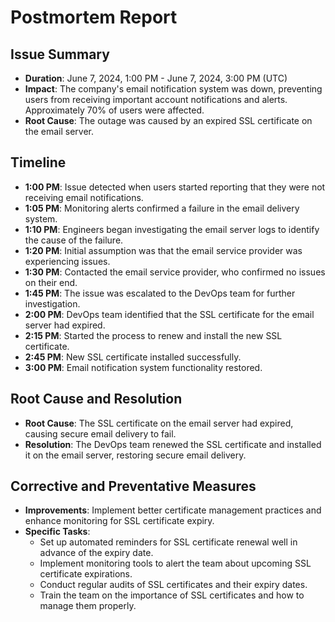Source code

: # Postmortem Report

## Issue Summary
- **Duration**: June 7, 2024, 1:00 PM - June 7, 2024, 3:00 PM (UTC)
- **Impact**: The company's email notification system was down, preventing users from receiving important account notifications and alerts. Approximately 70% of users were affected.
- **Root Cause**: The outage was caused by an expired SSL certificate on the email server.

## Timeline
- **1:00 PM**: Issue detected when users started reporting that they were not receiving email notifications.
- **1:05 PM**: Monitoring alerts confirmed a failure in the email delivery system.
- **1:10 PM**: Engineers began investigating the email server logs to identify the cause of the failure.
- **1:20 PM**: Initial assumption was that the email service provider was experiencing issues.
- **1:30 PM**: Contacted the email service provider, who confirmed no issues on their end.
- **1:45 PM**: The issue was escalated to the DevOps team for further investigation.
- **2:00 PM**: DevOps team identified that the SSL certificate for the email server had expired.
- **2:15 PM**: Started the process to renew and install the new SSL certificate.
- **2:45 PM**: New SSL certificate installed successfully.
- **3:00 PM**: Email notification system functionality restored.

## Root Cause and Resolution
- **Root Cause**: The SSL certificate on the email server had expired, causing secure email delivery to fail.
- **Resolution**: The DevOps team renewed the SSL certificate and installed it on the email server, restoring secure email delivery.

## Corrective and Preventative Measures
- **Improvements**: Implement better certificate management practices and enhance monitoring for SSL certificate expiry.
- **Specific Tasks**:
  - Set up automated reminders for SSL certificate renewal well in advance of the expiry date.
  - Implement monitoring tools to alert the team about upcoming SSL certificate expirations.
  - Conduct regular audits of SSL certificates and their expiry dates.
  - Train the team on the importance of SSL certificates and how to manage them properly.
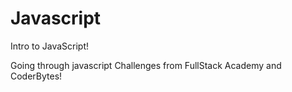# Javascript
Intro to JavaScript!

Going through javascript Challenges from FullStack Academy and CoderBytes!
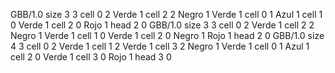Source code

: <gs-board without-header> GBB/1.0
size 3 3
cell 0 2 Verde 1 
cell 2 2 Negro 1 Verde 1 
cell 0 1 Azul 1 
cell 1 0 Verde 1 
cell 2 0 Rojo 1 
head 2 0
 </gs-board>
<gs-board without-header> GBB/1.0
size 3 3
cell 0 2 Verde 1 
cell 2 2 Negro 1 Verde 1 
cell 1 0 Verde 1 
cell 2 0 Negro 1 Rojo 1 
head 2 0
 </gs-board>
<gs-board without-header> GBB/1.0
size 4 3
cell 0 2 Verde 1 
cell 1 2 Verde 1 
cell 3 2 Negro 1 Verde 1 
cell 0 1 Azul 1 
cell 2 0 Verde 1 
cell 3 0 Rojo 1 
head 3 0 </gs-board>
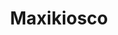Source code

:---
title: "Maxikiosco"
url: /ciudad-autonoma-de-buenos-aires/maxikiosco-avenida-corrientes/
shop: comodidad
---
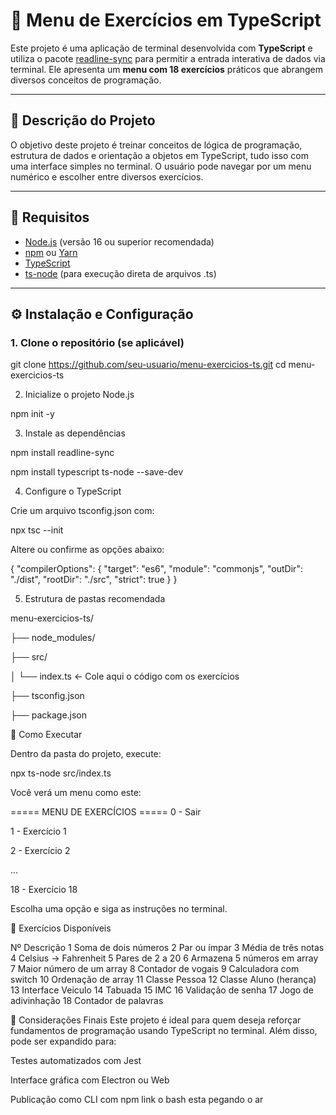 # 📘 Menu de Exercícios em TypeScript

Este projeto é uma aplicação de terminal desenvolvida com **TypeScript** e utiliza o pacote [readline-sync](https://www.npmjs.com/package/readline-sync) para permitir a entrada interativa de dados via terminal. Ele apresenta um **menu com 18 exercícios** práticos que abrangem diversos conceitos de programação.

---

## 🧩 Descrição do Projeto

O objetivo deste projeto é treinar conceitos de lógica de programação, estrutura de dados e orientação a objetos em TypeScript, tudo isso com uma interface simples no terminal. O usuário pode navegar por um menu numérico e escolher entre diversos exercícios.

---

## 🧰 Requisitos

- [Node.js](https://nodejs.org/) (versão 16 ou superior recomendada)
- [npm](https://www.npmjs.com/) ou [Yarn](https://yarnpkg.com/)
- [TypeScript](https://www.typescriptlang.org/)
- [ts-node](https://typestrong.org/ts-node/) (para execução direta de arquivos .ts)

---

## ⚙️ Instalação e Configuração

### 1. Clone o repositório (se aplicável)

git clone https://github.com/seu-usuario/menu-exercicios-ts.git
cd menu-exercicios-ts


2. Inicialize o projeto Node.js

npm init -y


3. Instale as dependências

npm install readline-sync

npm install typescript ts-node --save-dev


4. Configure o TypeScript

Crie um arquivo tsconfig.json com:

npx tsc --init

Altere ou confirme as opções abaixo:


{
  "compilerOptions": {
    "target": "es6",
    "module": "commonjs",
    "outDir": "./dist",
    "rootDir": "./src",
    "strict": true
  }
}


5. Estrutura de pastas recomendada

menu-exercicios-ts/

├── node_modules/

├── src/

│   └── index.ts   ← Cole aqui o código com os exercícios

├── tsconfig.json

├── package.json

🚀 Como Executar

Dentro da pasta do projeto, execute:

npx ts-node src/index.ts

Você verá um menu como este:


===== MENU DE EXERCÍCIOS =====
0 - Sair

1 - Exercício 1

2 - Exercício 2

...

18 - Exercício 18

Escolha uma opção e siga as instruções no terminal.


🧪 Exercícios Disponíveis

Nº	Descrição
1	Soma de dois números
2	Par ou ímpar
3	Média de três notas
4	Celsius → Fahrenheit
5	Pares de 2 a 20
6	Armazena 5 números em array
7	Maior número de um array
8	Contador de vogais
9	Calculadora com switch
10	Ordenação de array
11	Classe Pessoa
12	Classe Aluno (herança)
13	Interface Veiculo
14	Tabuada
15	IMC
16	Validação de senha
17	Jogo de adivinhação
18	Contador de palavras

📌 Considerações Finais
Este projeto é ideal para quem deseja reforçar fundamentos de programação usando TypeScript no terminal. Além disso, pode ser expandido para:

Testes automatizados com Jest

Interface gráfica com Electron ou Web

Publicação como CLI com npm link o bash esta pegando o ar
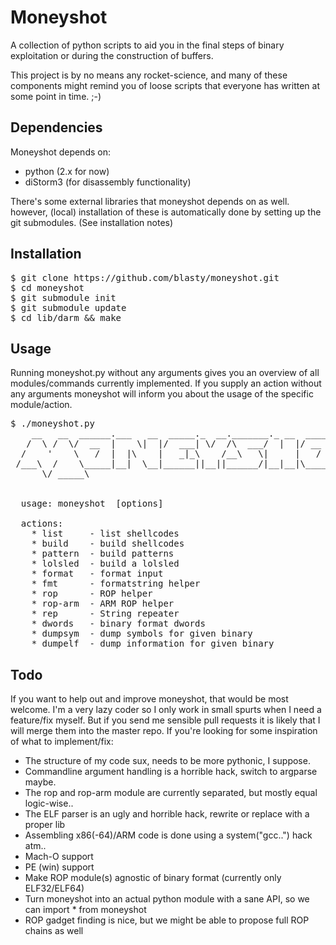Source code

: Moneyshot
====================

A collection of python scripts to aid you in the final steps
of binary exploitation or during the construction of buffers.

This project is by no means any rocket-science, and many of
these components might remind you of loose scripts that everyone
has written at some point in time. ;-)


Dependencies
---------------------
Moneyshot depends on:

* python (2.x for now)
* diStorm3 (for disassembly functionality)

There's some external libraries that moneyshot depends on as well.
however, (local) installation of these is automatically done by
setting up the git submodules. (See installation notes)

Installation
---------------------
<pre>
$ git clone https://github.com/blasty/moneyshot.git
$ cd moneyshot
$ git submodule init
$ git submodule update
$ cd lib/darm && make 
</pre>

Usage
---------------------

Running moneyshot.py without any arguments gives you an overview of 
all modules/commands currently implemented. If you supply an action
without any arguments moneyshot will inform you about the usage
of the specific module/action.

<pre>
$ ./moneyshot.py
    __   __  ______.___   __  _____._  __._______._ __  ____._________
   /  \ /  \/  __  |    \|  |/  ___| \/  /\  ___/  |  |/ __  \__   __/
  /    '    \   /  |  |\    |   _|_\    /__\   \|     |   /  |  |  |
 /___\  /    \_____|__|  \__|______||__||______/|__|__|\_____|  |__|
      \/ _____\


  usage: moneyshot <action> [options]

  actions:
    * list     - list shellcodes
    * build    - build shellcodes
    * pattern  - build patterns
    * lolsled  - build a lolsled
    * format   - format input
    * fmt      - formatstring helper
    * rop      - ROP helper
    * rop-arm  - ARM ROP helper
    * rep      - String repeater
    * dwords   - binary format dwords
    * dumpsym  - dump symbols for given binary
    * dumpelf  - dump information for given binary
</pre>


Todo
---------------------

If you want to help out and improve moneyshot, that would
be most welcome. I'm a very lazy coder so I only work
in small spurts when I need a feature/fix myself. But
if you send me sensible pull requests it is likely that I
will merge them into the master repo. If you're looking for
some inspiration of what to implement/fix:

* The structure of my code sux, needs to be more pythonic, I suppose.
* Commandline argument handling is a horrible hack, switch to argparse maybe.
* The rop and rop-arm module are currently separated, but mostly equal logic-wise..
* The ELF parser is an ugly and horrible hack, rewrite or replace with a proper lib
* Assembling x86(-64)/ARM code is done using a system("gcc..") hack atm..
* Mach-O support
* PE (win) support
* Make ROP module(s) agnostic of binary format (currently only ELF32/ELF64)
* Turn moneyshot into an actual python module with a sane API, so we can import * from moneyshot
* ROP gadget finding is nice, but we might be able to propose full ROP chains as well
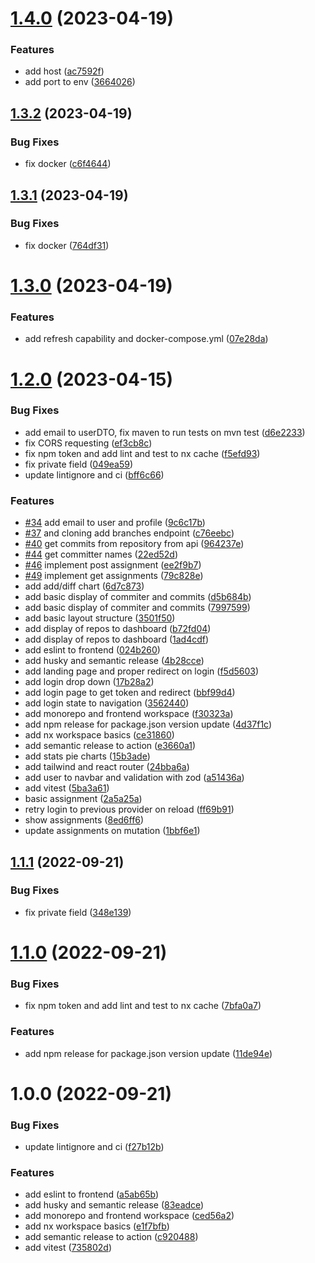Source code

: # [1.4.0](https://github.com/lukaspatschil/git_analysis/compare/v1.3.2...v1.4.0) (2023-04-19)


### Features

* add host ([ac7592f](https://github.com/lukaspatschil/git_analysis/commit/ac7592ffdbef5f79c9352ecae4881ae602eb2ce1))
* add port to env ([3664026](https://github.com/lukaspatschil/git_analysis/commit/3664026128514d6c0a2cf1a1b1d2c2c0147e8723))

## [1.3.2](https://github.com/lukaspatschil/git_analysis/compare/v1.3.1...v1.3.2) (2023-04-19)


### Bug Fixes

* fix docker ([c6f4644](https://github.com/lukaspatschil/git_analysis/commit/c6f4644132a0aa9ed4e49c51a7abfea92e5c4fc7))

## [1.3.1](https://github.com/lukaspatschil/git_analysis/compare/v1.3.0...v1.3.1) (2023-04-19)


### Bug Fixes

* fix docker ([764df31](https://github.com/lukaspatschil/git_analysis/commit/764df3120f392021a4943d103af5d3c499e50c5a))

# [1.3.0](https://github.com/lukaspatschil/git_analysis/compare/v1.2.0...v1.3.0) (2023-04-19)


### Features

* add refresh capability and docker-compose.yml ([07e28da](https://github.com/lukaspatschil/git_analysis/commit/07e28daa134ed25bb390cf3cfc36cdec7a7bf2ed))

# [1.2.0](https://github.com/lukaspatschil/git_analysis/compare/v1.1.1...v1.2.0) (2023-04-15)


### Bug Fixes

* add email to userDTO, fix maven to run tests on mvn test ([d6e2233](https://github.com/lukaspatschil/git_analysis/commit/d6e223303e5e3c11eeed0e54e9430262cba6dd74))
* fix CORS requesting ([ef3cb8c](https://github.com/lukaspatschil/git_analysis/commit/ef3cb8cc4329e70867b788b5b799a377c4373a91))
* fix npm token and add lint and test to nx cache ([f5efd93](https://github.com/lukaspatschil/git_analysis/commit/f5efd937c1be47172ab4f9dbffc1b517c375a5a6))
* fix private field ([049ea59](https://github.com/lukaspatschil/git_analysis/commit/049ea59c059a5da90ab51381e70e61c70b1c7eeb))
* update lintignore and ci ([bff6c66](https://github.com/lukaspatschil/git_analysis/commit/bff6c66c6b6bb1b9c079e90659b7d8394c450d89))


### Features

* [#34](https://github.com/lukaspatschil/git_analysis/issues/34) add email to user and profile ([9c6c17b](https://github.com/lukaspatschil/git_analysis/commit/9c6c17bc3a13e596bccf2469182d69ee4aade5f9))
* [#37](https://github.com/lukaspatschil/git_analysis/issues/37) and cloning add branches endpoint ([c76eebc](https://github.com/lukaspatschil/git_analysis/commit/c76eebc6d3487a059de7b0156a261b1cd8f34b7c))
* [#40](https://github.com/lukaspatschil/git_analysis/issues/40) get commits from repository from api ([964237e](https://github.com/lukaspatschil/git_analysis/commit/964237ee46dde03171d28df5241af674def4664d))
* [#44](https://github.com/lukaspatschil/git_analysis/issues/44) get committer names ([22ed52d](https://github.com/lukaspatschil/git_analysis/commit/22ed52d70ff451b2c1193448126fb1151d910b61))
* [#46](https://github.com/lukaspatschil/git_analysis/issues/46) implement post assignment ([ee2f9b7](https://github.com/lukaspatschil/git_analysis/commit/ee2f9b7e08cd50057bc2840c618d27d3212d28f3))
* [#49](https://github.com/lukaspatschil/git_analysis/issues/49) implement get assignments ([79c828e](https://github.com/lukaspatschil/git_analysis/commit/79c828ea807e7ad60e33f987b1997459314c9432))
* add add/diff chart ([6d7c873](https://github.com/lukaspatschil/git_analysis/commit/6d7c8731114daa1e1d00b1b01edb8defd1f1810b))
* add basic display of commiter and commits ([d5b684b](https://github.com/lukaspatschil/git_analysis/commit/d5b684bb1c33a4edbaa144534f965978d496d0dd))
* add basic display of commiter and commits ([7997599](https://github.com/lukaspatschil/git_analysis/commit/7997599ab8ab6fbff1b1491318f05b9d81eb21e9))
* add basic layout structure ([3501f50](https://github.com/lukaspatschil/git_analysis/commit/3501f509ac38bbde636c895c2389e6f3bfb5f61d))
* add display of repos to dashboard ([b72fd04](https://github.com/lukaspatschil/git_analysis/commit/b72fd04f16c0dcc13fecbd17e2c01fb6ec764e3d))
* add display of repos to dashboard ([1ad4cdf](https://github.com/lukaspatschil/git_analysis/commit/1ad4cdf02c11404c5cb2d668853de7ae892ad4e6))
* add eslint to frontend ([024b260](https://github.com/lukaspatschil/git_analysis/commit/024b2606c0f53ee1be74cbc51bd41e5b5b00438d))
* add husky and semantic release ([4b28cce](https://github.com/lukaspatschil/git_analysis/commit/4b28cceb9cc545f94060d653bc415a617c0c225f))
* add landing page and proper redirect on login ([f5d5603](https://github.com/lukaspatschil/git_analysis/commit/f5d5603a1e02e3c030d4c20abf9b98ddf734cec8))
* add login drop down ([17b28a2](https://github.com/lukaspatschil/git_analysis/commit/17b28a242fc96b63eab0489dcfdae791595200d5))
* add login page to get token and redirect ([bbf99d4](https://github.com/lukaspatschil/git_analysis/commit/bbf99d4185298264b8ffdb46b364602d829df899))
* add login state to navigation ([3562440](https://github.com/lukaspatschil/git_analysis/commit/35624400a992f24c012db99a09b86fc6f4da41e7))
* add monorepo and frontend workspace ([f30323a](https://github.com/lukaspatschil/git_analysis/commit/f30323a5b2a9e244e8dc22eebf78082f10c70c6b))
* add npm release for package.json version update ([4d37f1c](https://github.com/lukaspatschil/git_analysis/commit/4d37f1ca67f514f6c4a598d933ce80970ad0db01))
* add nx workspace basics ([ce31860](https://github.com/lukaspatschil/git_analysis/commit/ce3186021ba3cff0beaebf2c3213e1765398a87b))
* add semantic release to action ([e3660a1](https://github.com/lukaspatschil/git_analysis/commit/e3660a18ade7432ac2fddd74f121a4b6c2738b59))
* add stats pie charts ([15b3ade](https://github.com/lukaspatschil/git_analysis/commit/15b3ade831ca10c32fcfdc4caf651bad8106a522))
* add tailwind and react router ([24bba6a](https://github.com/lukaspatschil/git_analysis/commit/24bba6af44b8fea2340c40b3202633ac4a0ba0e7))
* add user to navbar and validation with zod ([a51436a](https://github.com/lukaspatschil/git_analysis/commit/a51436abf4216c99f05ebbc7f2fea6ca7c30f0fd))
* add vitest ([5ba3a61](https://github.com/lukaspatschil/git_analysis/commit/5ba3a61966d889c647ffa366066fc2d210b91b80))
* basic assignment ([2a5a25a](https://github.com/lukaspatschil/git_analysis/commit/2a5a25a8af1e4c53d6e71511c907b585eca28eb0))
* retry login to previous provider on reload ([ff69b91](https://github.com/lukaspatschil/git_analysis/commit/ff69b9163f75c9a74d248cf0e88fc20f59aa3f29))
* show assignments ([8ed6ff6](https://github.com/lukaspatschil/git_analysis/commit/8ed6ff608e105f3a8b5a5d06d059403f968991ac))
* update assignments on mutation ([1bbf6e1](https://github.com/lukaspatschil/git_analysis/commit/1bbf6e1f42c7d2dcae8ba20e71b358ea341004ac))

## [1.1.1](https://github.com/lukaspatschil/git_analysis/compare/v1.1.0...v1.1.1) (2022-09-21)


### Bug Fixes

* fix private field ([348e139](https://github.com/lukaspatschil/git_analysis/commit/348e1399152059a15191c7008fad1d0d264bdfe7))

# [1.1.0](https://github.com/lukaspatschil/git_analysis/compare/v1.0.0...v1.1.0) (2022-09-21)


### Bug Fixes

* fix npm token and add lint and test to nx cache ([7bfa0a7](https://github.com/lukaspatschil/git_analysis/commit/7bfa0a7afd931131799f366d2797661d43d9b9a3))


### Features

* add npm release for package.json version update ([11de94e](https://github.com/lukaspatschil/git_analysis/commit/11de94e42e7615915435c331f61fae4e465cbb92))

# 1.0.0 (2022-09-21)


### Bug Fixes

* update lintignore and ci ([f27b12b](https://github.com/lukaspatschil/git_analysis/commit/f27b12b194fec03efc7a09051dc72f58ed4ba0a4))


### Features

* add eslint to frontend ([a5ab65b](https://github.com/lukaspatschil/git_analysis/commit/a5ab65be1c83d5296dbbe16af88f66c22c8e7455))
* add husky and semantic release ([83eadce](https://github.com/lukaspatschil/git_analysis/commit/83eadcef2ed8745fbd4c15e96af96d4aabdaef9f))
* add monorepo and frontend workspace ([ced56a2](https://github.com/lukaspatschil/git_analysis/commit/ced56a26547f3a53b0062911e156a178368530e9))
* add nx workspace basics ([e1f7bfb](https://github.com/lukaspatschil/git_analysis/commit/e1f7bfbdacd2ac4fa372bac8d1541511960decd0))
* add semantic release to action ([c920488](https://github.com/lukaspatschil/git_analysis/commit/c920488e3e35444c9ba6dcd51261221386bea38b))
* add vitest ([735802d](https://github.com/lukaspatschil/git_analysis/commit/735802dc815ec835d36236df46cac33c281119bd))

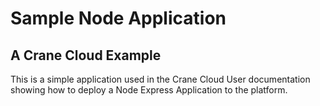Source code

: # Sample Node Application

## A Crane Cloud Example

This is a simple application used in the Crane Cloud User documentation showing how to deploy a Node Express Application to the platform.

^^^^

Activity>
Would you output, from the records above, exactly the run of lines that starts at the line containing "add stats pie" and ends at the line containing "add user to", and only that run?

Your solution>
* add stats pie charts ([15b3ade](https://github.com/lukaspatschil/git_analysis/commit/15b3ade831ca10c32fcfdc4caf651bad8106a522))
* add tailwind and react router ([24bba6a](https://github.com/lukaspatschil/git_analysis/commit/24bba6af44b8fea2340c40b3202633ac4a0ba0e7))
* add user to navbar and validation with zod ([a51436a](https://github.com/lukaspatschil/git_analysis/commit/a51436abf4216c99f05ebbc7f2fea6ca7c30f0fd))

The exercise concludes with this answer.